Restate each of the lines below word for word and drop every picture.

====

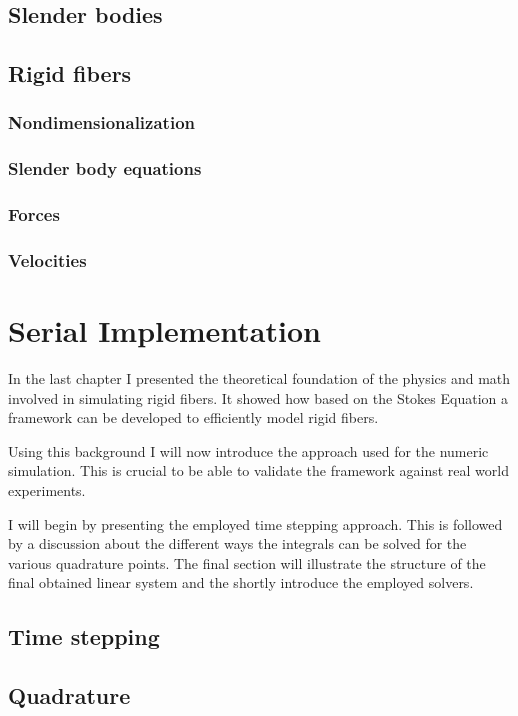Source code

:\documentclass[a4paper,11pt]{kth-mag}
\begin{document}
\section{Slender bodies}
\section{Rigid fibers}
\subsection{Nondimensionalization}
\subsection{Slender body equations}
\subsection{Forces}
\subsection{Velocities}

\chapter{Serial Implementation}
\label{cha:serial_implementation}

In the last chapter I presented the theoretical foundation of the physics and math involved in simulating rigid fibers. It showed how based on the Stokes Equation a framework can be developed to efficiently model rigid fibers.

Using this background I will now introduce the approach used for the numeric simulation. This is crucial to be able to validate the framework against real world experiments.

I will begin by presenting the employed time stepping approach. This is followed by a discussion about the different ways the integrals can be solved for the various quadrature points. The final section will illustrate the structure of the final obtained linear system and the shortly introduce the employed solvers.

\section{Time stepping}
\section{Quadrature}
\end{document}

====

**Response below**.
Source code

:\documentclass[a4paper,11pt]{kth-mag}
\begin{document}
\section{Slender bodies}
\section{Rigid fibers}
\subsection{Nondimensionalization}
\subsection{Slender body equations}
\subsection{Forces}
\subsection{Velocities}

\chapter{Serial Implementation}
\label{cha:serial_implementation}

In the last chapter I presented the theoretical foundation of the physics and math involved in simulating rigid fibers. It showed how based on the Stokes Equation a framework can be developed to efficiently model rigid fibers.

Using this background I will now introduce the approach used for the numeric simulation. This is crucial to be able to validate the framework against real world experiments.

I will begin by presenting the employed time stepping approach. This is followed by a discussion about the different ways the integrals can be solved for the various quadrature points. The final section will illustrate the structure of the final obtained linear system and the shortly introduce the employed solvers.

\section{Time stepping}
\section{Quadrature}
\end{document}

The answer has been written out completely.